▸ What is needed: An exact reproduction of all entries is expected.

(Source records)
______
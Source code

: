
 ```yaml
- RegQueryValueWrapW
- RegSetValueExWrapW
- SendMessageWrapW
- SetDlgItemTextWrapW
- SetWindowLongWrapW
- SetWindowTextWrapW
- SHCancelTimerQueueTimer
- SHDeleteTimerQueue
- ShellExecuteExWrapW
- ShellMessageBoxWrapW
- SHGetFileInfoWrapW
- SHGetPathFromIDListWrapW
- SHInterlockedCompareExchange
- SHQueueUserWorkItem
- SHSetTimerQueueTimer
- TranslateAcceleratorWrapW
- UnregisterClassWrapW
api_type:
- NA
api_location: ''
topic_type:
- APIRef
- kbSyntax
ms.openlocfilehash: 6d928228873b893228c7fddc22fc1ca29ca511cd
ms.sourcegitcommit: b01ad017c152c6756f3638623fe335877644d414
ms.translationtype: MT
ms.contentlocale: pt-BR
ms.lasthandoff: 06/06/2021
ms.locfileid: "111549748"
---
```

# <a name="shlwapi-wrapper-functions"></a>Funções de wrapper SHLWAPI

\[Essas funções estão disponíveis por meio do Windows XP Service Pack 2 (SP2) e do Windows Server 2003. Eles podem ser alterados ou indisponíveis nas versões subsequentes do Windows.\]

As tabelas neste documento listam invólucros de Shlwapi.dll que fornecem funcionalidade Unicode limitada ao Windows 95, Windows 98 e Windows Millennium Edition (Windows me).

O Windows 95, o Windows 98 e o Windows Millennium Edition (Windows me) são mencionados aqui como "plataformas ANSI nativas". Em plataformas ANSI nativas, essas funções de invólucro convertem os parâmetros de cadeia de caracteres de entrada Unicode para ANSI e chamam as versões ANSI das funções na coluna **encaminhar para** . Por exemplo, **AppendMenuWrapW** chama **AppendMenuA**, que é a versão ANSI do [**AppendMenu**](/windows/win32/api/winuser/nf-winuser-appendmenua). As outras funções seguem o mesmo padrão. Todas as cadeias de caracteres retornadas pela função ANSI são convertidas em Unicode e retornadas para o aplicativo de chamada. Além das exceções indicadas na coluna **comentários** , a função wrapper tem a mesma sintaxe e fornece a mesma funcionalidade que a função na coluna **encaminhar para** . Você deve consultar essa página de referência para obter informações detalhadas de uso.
______
▸ Result of this task:
Source code

:
 ```yaml
- RegQueryValueWrapW
- RegSetValueExWrapW
- SendMessageWrapW
- SetDlgItemTextWrapW
- SetWindowLongWrapW
- SetWindowTextWrapW
- SHCancelTimerQueueTimer
- SHDeleteTimerQueue
- ShellExecuteExWrapW
- ShellMessageBoxWrapW
- SHGetFileInfoWrapW
- SHGetPathFromIDListWrapW
- SHInterlockedCompareExchange
- SHQueueUserWorkItem
- SHSetTimerQueueTimer
- TranslateAcceleratorWrapW
- UnregisterClassWrapW
api_type:
- NA
api_location: ''
topic_type:
- APIRef
- kbSyntax
ms.openlocfilehash: 6d928228873b893228c7fddc22fc1ca29ca511cd
ms.sourcegitcommit: b01ad017c152c6756f3638623fe335877644d414
ms.translationtype: MT
ms.contentlocale: pt-BR
ms.lasthandoff: 06/06/2021
ms.locfileid: "111549748"
---
```

# <a name="shlwapi-wrapper-functions"></a>Funções de wrapper SHLWAPI

\[Essas funções estão disponíveis por meio do Windows XP Service Pack 2 (SP2) e do Windows Server 2003. Eles podem ser alterados ou indisponíveis nas versões subsequentes do Windows.\]

As tabelas neste documento listam invólucros de Shlwapi.dll que fornecem funcionalidade Unicode limitada ao Windows 95, Windows 98 e Windows Millennium Edition (Windows me).

O Windows 95, o Windows 98 e o Windows Millennium Edition (Windows me) são mencionados aqui como "plataformas ANSI nativas". Em plataformas ANSI nativas, essas funções de invólucro convertem os parâmetros de cadeia de caracteres de entrada Unicode para ANSI e chamam as versões ANSI das funções na coluna **encaminhar para** . Por exemplo, **AppendMenuWrapW** chama **AppendMenuA**, que é a versão ANSI do [**AppendMenu**](/windows/win32/api/winuser/nf-winuser-appendmenua). As outras funções seguem o mesmo padrão. Todas as cadeias de caracteres retornadas pela função ANSI são convertidas em Unicode e retornadas para o aplicativo de chamada. Além das exceções indicadas na coluna **comentários** , a função wrapper tem a mesma sintaxe e fornece a mesma funcionalidade que a função na coluna **encaminhar para** . Você deve consultar essa página de referência para obter informações detalhadas de uso.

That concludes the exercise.